# Need help from fellow haunters..please



## trishaanne (Aug 20, 2005)

OK, here's the deal. I live in NJ, and for some god forsaken reason, I was searching Petfinder with the idea that I MAY want to get a puppy. Well, I found the perfect puppy, filled out the application and they bumped us to the front of the list and she is ours if we want her.

Now, here's the problem. She is in Anderson, South Carolina. Are there any haunters in that area that would be willing to pick her up and maybe drop her off to another haunter, etc, etc, etc, making a dog delivery chain all the way up this way.
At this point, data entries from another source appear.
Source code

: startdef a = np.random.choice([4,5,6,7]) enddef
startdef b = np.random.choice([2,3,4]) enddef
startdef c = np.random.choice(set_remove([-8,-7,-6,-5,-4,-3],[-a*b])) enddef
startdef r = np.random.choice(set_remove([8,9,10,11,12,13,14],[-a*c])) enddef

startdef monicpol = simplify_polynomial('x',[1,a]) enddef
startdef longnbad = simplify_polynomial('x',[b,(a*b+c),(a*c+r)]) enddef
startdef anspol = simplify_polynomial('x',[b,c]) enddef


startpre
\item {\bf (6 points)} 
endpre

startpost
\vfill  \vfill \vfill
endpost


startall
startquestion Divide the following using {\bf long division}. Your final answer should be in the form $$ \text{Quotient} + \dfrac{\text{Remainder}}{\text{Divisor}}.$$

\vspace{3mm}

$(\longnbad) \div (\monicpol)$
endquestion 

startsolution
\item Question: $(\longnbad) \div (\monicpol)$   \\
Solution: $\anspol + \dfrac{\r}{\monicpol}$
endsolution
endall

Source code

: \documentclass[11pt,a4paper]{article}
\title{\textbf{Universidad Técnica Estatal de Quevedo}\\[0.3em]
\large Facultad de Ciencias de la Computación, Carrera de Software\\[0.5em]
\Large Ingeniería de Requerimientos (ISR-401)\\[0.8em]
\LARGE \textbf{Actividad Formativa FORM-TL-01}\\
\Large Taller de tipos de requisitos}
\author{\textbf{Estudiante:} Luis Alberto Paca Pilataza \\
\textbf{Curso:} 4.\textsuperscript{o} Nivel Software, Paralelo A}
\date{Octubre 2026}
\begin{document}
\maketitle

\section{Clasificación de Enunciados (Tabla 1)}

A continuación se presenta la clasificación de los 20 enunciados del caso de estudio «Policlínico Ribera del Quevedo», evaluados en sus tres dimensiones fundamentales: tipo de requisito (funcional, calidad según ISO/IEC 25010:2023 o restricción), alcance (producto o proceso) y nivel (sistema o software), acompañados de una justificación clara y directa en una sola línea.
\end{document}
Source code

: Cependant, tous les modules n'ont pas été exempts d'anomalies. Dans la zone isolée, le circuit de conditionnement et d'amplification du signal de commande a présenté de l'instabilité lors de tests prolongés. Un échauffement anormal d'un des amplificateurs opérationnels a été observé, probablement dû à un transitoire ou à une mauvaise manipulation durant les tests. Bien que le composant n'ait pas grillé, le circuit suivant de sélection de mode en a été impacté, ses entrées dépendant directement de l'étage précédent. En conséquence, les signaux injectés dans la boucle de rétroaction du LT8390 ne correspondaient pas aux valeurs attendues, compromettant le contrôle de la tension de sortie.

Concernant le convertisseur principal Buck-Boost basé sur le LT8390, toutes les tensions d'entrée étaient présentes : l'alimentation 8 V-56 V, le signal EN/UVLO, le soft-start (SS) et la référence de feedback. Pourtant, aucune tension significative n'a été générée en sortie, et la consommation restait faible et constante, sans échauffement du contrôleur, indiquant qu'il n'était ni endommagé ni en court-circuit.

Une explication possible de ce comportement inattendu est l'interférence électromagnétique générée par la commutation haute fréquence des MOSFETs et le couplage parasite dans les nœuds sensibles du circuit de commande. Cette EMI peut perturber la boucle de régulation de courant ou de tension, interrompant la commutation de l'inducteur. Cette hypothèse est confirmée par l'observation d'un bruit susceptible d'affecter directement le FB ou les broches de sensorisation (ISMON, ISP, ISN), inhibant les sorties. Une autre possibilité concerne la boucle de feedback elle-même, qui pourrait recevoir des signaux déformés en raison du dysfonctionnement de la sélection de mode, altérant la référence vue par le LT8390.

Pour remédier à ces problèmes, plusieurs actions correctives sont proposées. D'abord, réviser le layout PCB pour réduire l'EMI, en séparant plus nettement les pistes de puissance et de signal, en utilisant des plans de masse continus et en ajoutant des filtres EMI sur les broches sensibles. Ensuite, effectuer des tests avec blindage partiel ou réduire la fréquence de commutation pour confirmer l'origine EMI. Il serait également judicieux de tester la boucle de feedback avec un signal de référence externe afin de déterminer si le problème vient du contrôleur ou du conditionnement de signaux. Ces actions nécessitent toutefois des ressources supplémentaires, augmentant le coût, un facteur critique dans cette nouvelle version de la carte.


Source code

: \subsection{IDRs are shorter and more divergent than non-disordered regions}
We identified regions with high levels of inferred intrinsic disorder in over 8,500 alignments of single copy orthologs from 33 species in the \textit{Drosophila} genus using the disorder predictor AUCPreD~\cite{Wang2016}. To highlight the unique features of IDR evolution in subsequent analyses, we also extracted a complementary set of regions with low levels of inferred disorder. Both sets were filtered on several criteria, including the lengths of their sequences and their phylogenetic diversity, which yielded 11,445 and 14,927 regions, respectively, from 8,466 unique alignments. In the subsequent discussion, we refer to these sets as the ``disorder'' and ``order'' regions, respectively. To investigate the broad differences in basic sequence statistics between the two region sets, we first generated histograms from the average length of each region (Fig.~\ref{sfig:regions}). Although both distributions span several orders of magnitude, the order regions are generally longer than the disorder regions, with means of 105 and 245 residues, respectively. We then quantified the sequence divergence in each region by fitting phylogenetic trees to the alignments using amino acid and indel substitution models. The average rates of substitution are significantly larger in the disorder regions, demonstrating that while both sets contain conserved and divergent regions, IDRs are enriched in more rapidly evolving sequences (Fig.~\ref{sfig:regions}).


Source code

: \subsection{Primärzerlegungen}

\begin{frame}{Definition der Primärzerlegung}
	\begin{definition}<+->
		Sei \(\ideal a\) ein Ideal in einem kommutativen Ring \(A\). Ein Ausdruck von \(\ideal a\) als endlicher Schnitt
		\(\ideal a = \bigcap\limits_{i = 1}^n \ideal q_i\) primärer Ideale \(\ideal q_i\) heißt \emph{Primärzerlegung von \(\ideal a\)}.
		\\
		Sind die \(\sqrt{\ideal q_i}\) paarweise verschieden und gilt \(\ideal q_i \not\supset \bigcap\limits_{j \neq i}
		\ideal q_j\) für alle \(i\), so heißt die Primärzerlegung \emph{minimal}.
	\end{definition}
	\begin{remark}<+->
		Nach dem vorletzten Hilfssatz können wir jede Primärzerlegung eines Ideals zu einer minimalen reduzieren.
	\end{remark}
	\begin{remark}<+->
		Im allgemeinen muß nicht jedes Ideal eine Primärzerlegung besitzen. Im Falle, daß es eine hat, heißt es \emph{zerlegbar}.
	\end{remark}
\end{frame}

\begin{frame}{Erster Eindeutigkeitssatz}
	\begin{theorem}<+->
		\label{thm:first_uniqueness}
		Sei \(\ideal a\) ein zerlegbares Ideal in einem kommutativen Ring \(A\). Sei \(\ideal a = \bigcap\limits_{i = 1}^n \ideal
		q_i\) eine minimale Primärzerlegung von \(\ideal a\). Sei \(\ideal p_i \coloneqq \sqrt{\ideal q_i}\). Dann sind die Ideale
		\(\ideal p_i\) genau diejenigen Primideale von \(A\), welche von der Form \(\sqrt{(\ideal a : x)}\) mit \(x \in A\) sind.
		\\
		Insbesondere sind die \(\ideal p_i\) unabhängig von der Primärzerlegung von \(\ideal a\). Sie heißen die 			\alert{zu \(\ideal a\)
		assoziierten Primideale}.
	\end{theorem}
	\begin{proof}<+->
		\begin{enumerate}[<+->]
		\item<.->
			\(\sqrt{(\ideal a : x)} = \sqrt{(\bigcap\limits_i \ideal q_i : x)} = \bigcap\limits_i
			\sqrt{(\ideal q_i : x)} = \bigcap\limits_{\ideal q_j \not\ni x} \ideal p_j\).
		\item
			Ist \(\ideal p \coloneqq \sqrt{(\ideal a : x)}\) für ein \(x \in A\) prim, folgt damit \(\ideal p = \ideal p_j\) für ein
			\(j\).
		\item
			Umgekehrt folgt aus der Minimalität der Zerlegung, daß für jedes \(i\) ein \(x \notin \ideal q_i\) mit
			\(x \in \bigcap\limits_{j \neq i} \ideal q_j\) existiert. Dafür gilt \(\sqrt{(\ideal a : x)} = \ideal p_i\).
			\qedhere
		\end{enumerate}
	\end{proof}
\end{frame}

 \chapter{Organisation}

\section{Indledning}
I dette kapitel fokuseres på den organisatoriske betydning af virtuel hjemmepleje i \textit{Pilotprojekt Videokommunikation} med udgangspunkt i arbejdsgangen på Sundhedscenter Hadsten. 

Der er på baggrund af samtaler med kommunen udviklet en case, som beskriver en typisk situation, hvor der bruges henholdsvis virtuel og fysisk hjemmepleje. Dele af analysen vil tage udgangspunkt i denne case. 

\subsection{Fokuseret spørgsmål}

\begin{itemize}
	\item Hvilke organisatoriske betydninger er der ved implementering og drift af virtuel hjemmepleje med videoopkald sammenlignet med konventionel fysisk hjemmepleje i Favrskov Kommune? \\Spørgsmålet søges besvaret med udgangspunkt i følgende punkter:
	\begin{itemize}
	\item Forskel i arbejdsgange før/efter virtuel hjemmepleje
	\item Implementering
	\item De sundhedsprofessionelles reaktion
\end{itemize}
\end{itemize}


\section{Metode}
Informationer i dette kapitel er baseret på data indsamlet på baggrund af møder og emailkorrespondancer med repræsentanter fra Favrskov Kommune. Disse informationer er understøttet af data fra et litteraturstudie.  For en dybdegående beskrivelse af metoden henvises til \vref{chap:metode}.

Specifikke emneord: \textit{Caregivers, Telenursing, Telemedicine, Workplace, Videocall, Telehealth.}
If you could get her as far as Delaware I'd make the drive to go get her. Hubby offered to fly me down there and rent a car to come back home, but I can't make that drive alone because of my back. Flying her up here would cost more than my car! They said they could possibly arrange transportation for her but I'd feel alot more comfortable with fellow haunters.
This is just an idea, and I figured I'd give it a try. I can pay gas to each of you that drive part of the trip.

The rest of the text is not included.